Reading Informational Texts and Romeo and Juliet

Because the Common Core State Standards require students to read more nonfiction in school, some fear that the ELA classroom will lose its focus on literature and instead become a tedious slog through dry informational texts.

That doesn't have to happen! One way to avoid this future is to use informational texts to support the literature you use in your classroom. Here are a few informational texts you can use as supplements when teaching Romeo and Juliet.

The Globe Theater

This collection of videos (part of the Shakespeare Uncovered series) from PBS Learning Media is all about the Globe Theatre's history and impact. The second video, titled "The Globe is the Stage for Shakespeare" is particularly useful, as it discusses the impact of the audience and the Globe's design on performances of Shakespeare's works.

"The Visual Artistry of Romeo and Juliet"

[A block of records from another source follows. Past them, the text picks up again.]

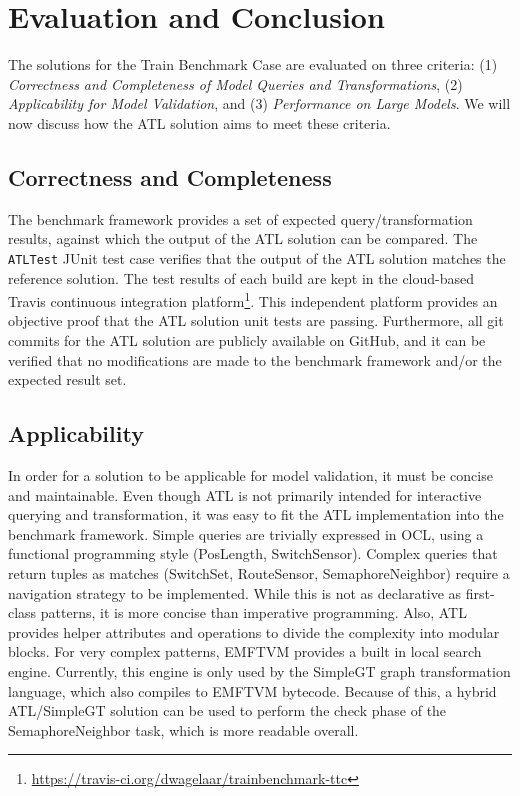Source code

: \documentclass[submission,copyright,creativecommons]{eptcs}
\begin{document}
\section{Evaluation and Conclusion}
\label{sec:eval}

The solutions for the Train Benchmark Case are evaluated on three criteria: (1) \emph{Correctness and Completeness of Model Queries and Transformations}, (2) \emph{Applicability for Model Validation}, and (3) \emph{Performance on Large Models}. We will now discuss how the ATL solution aims to meet these criteria.

\subsection{Correctness and Completeness}

The benchmark framework provides a set of expected query/transformation results, against which the output of the ATL solution can be compared. The \texttt{ATLTest} JUnit test case verifies that the output of the ATL solution matches the reference solution. The test results of each build are kept in the cloud-based Travis continuous integration platform\footnote{\url{https://travis-ci.org/dwagelaar/trainbenchmark-ttc}}. This independent platform provides an objective proof that the ATL solution unit tests are passing. Furthermore, all git commits for the ATL solution are publicly available on GitHub, and it can be verified that no modifications are made to the benchmark framework and/or the expected result set.

\subsection{Applicability}

In order for a solution to be applicable for model validation, it must be concise and maintainable. Even though ATL is not primarily intended for interactive querying and transformation, it was easy to fit the ATL implementation into the benchmark framework. Simple queries are trivially expressed in OCL, using a functional programming style (PosLength, SwitchSensor). Complex queries that return tuples as matches (SwitchSet, RouteSensor, SemaphoreNeighbor) require a navigation strategy to be implemented. While this is not as declarative as first-class patterns, it is more concise than imperative programming. Also, ATL provides helper attributes and operations to divide the complexity into modular blocks. For very complex patterns, EMFTVM provides a built in local search engine. Currently, this engine is only used by the SimpleGT graph transformation language, which also compiles to EMFTVM bytecode. Because of this, a hybrid ATL/SimpleGT solution can be used to perform the check phase of the SemaphoreNeighbor task, which is more readable overall.
\end{document}
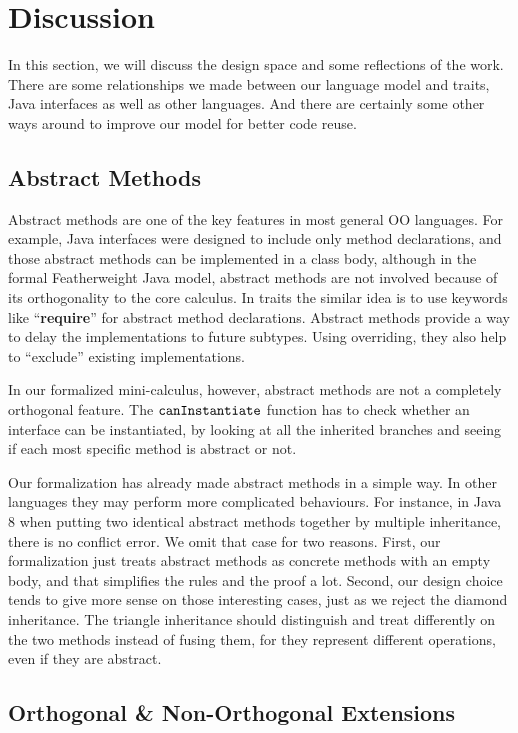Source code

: \section{Discussion}
In this section, we will discuss the design space and some reflections of the work. There are some relationships we made
between our language model and traits, Java interfaces as well as other languages. And there are certainly some other ways
around to improve our model for better code reuse.

\subsection{Abstract Methods}

Abstract methods are one of the key features in most general OO languages. For example, Java interfaces were designed
to include only method declarations, and those abstract methods can be implemented in a class body, although in the formal
Featherweight Java model, abstract methods are not involved because of its orthogonality to the core calculus. In traits the
similar idea is to use keywords like ``\textbf{require}'' for abstract method declarations. Abstract methods provide a way to
delay the implementations to future subtypes. Using overriding, they also help to ``exclude'' existing implementations.

In our formalized mini-calculus, however, abstract methods are not a completely orthogonal feature. The $\texttt{canInstantiate}$ function
has to check whether an interface can be instantiated, by looking at all the inherited branches and seeing if each most specific method
is abstract or not.

Our formalization has already made abstract methods in a simple way. In other languages they may perform more complicated behaviours.
For instance, in Java 8 when putting two identical abstract methods together by multiple inheritance, there is no conflict error. We omit
that case for two reasons. First, our formalization just treats abstract methods as concrete methods with an empty body, and that simplifies
the rules and the proof a lot. Second, our design choice tends to give more sense on those interesting cases, just as we reject the diamond inheritance. The triangle inheritance should distinguish and treat differently on the two methods instead of fusing them, for they represent different operations, even if they are abstract.

\subsection{Orthogonal \& Non-Orthogonal Extensions}

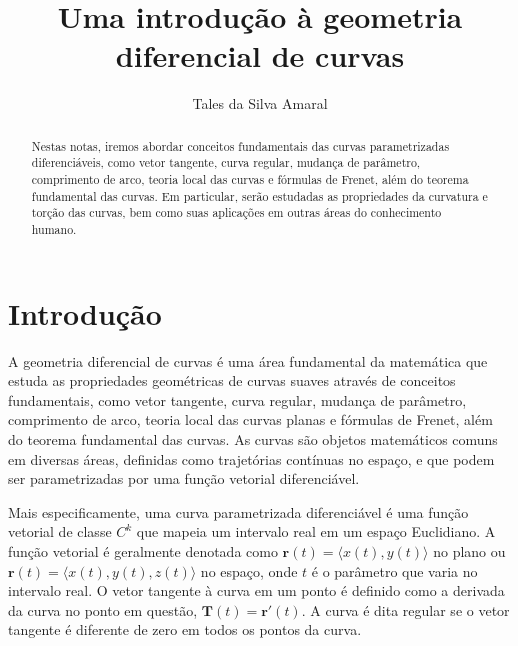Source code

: \documentclass[12pt,leqno,twoside]{amsart}
\theoremstyle{definition}
\begin{document}
\title{Uma  introdução à geometria diferencial de curvas}

 \author{\sc Tales da Silva Amaral}
	\address{\sc Tales: UFES, 	Universidade Federal do Esp\'irito Santo,  Av. Fernando Ferrari, 514 - CEP 29.075-910 Vit\'oria, Espirito Santo,  Brazil}


 \begin{abstract}
Nestas notas, iremos abordar conceitos fundamentais das curvas parametrizadas diferenciáveis, como vetor tangente, curva regular, mudança de parâmetro, comprimento de arco, teoria local das curvas  e fórmulas de Frenet, além do teorema fundamental das curvas. Em particular, serão estudadas as propriedades da curvatura e torção das curvas, bem como suas aplicações em outras áreas do conhecimento humano. %
 \end{abstract}
	\maketitle

\section{Introdução}
A geometria diferencial de curvas  é uma área fundamental da matemática que estuda as propriedades geométricas de curvas suaves através de conceitos fundamentais, como vetor tangente, curva regular, mudança de parâmetro, comprimento de arco, teoria local das curvas planas e fórmulas de Frenet, além do teorema fundamental das curvas.
As curvas são objetos matemáticos comuns em diversas áreas, definidas como trajetórias contínuas no espaço, e que podem ser parametrizadas por uma função vetorial diferenciável.

\vspace{0.3cm}

Mais especificamente, uma curva parametrizada diferenciável é uma função vetorial de classe $C^k$ que mapeia um intervalo real em um espaço Euclidiano. A função vetorial é geralmente denotada como $\mathbf{r}(t) = \langle x(t), y(t) \rangle$ no plano ou $\mathbf{r}(t) = \langle x(t), y(t), z(t)\rangle$ no espaço,  onde $t$ é o parâmetro que varia no intervalo real. O vetor tangente à curva em um ponto é definido como a derivada da curva no ponto em questão, $\mathbf{T}(t) = \mathbf{r}'(t)$. A curva é dita regular se o vetor tangente é diferente de zero em todos os pontos da curva.
\end{document}
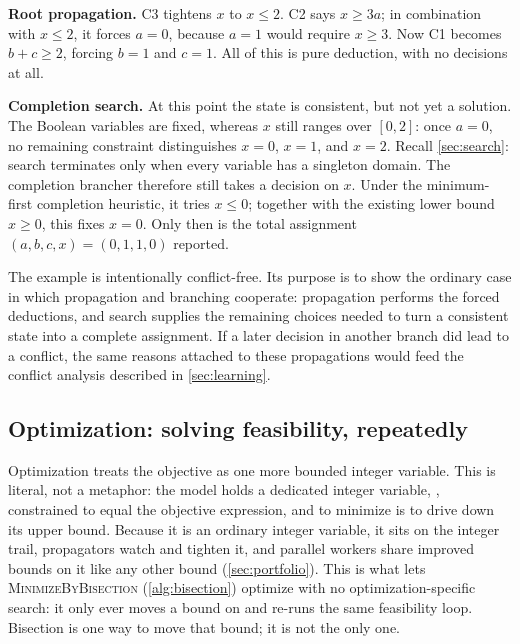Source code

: \textbf{Root propagation.} C3 tightens $x$ to $x \le 2$. C2 says
$x \ge 3a$; in combination with $x \le 2$, it forces $a = 0$, because $a = 1$
would require $x \ge 3$. Now C1 becomes $b + c \ge 2$, forcing $b = 1$ and
$c = 1$. All of this is pure deduction, with no decisions at all.

\textbf{Completion search.} At this point the state is consistent, but not yet a
solution. The Boolean variables are fixed, whereas $x$ still ranges over
$[0,2]$: once $a=0$, no remaining constraint distinguishes $x=0$, $x=1$, and
$x=2$. Recall \cref{sec:search}: search terminates only when every
variable has a singleton domain. The completion brancher therefore still takes a
decision on $x$. Under the minimum-first completion heuristic, it tries
$x \le 0$; together with the existing lower bound $x \ge 0$, this fixes $x=0$.
Only then is the total assignment $(a,b,c,x) = (0,1,1,0)$ reported.

The example is intentionally conflict-free. Its purpose is to show the ordinary
case in which propagation and branching cooperate: propagation performs the
forced deductions, and search supplies the remaining choices needed to turn a
consistent state into a complete assignment. If a later decision in another
branch did lead to a conflict, the same reasons attached to these propagations
would feed the conflict analysis described in \cref{sec:learning}.

\subsection{Optimization: solving feasibility, repeatedly}\label{sec:opt}

Optimization treats the objective as one more bounded integer variable. This is
literal, not a metaphor: the model holds a dedicated integer variable,
, constrained to equal the
objective expression, and to
minimize is to drive down its upper bound. Because it is an ordinary integer
variable, it sits on the integer trail, propagators watch and tighten it, and
parallel workers share improved bounds on it like any other bound
(\cref{sec:portfolio}). This is what lets \textsc{MinimizeByBisection}
(\cref{alg:bisection}) optimize with no optimization-specific search: it
only ever moves a bound on  and re-runs the same feasibility
loop. Bisection is one way to move that bound; it is not the only one.

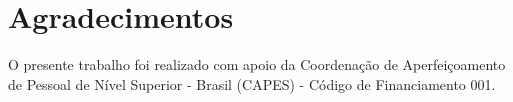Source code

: \documentclass[12pt]{article}
\begin{document}




\section*{Agradecimentos}\label{secao:agradecimentos}

O presente trabalho foi realizado com apoio da Coordenação de Aperfeiçoamento de Pessoal de Nível Superior - Brasil (CAPES) - Código de Financiamento 001.


%

\end{document}
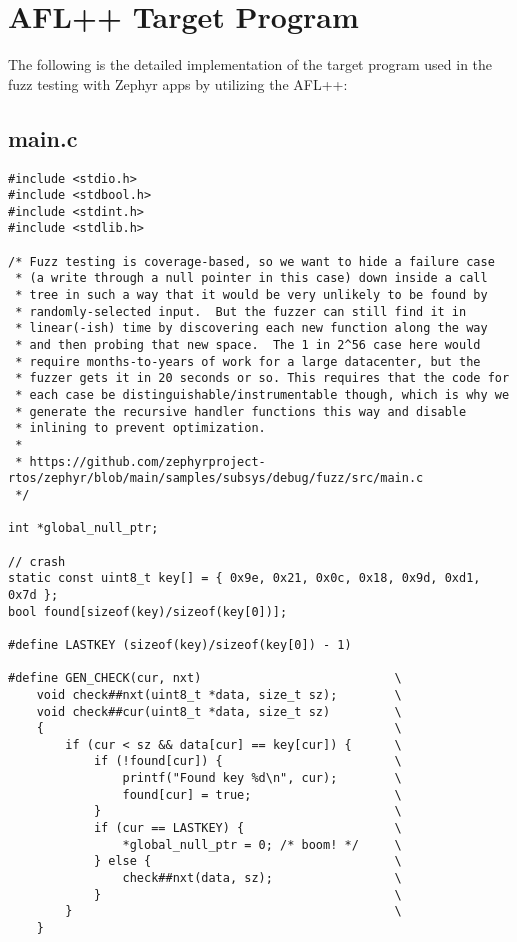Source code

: 
\chapter{AFL++ Target Program}\label{appx:first}
The following is the detailed implementation of the
target program\cite{FuzzingE54:online}\cite{zephyrsa35:online} used in
the fuzz testing with Zephyr apps by utilizing the AFL++\cite{257204}:

\section*{main.c}
\begin{verbatim}
#include <stdio.h>
#include <stdbool.h>
#include <stdint.h>
#include <stdlib.h>

/* Fuzz testing is coverage-based, so we want to hide a failure case
 * (a write through a null pointer in this case) down inside a call
 * tree in such a way that it would be very unlikely to be found by
 * randomly-selected input.  But the fuzzer can still find it in
 * linear(-ish) time by discovering each new function along the way
 * and then probing that new space.  The 1 in 2^56 case here would
 * require months-to-years of work for a large datacenter, but the
 * fuzzer gets it in 20 seconds or so. This requires that the code for
 * each case be distinguishable/instrumentable though, which is why we
 * generate the recursive handler functions this way and disable
 * inlining to prevent optimization.
 *
 * https://github.com/zephyrproject-rtos/zephyr/blob/main/samples/subsys/debug/fuzz/src/main.c
 */

int *global_null_ptr;

// crash
static const uint8_t key[] = { 0x9e, 0x21, 0x0c, 0x18, 0x9d, 0xd1, 0x7d };
bool found[sizeof(key)/sizeof(key[0])];

#define LASTKEY (sizeof(key)/sizeof(key[0]) - 1)

#define GEN_CHECK(cur, nxt)                           \
    void check##nxt(uint8_t *data, size_t sz);        \
    void check##cur(uint8_t *data, size_t sz)         \
    {                                                 \
        if (cur < sz && data[cur] == key[cur]) {      \
            if (!found[cur]) {                        \
                printf("Found key %d\n", cur);        \
                found[cur] = true;                    \
            }                                         \
            if (cur == LASTKEY) {                     \
                *global_null_ptr = 0; /* boom! */     \
            } else {                                  \
                check##nxt(data, sz);                 \
            }                                         \
        }                                             \
    }


\end{verbatim}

This critical essay speaks to the visual impact of Romeo and Juliet, using the play's introduction to kick off the author's argument: Romeo and Juliet is an especially visual play for the time, and it marries words and stage actions in a way that intensifies the effects of both on the audience.

The essay is available here, for free, but you need to create a JSTOR account (also free!) to read it.

The Poetics of Aristotle

Aristotle's Poetics discusses writing in several genres, but it's Aristotle's opinions about dramatic works that will be most relevant to students analyzing Romeo and Juliet. The Poetics was one of the first, if not the first, works to examine literature as an art form and was a major influence on literary theory.

Aristotle had quite a bit to say about tragedy and the qualities that make a good tragedy. Your students could read these sections of Poetics and have some great discussions: Does Romeo and Juliet adhere to Aristotle's ideas? Is Aristotle's definition of a tragedy still relevant for works being produced today?

This can lead to comparing Romeo and Juliet to other works of tragedy, including more contemporary works like Death of a Salesman, and examining them through the lens of Aristotle's Poetics. Examining more tragedies and questioning whether they meet Aristotle's requirements can only lead to a fuller understanding of what makes tragedies tick.

Students can read the Poetics here. Aristotle begins dissecting the genre of tragedy in section VI, but the previous sections offer valuable tidbits of information about both tragedy and epic poetry.